Baseline characteristics were presented as means with standard deviation, median with interquartile range (IQR), or numbers with percentages depending on the nature and distribution of the variable. Differences among groups were examined using Student’s t-test, the χ² test, or the Mann–Whitney U test, depending on the nature and distribution of the variables. The yield was defined as the proportion of measurements obtained by the nurse-led AI-POCUS examination using the number of measurements obtained by the conventional TTE examination as the denominator. We assessed the agreement between automated and manual measurements using Pearson’s correlation coefficient (R), the interclass correlation coefficient (ICC), root mean square error, and mean absolute error (MAE). The ICC was calculated using a one-way random-effects model. The AUC assessed the accuracy of the AI-enhanced nurse-led examination. The AUCs were compared between the AI-POCUS examination and the POC NT-proBNP measurement. We tabulated the sensitivity, specificity, PPV, and NPV. In addition to sensitivity and specificity, we estimated the diagnostic odds ratio to provide measures of diagnostic accuracy that are not susceptible to disease prevalence. We used Cohen’s kappa to assess the inter-rater agreement for LVEF and LAVi measurements. All analyses were performed using Stata (version 17.0, Stata Corporation, College Station, TX, USA). All statistical analyses were conducted at a significance level of 0.05, and all tests were two-tailed.

Results

Baseline characteristics

Seven nurses participated in the training, and five nurses passed the examination. A total of 100 patients were enrolled during the screening visit. Six patients did not attend the home-based visit or clinic visit and were lost to follow-up.

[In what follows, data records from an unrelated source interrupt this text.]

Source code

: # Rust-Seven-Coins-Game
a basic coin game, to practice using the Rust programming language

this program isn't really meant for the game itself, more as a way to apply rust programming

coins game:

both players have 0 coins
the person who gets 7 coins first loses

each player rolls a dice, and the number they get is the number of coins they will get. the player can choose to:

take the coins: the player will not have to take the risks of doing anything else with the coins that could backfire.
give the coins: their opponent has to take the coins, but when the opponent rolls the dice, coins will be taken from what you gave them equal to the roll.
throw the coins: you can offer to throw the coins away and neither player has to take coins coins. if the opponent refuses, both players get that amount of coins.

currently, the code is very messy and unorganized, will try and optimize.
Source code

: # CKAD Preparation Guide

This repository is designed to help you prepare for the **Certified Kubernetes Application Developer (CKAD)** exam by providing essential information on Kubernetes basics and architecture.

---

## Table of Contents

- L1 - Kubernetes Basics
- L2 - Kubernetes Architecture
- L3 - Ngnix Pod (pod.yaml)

Table 1 shows the baseline characteristics of the 94 patients who completed the home-based and clinic visits. The median age was 66.5 (IQR 59.2–72.2) years, and 56 (60%) patients were women. The median body mass index (BMI) was 27.9 (IQR 24.8–31.2) kg/m². The most common signs and symptoms were reduced exercise tolerance followed by peripheral oedema and paroxysmal dyspnoea. The most common comorbidity was hypertension, followed by diabetes and CAD. The median NT-proBNP concentration during the home visit was 190.3 (IQR 105.9–7278) pg/mL, and 49 (64%) out of 76 patients with NT-proBNP measurements had an NTproBNP >125 pg/mL. Almost half of the patients were already on beta-blockers or angiotensin-converting enzyme inhibitors.

Table 1.

Baseline characteristics

	All
N	94
Age, median (IQR) years	66.5 (59.2, 72.2)
Sex, n (%)
Men	38 (40%)
Women	56 (60%)
Signs and symptoms
Pulmonary rales, n (%)	7 (7%)
Shortness of breath at rest, n (%)	12 (13%)
Nocturnal cough, n (%)	8 (9%)
Reduction exercise tolerance, n (%)	81 (86%)
Angina, n (%)	8 (9%)
Peripheral oedema, n (%)	24 (26%)
Orthopnoea, n (%)	12 (13%)
Paroxysmal dyspnoea, n (%)	16 (17%)
Medical history
Coronary artery disease, n (%)	11 (12%)
AF, n (%)	9 (10%)
Stroke, n (%)	5 (5%)
PAVD, n (%)	3 (3%)
Diabetes, n (%)	57 (61%)
Hypertension, n (%)	89 (95%)
Cancer, n (%)	3 (3%)
COPD, n (%)	7 (7%)
CKD, n (%)	3 (3%)
Thyroid dysfunction, n (%)	9 (10%)
Laboratory
NT-proBNP, median (IQR)	190 (106, 728)
NT-proBNP >125 pg/mL	49 (64%)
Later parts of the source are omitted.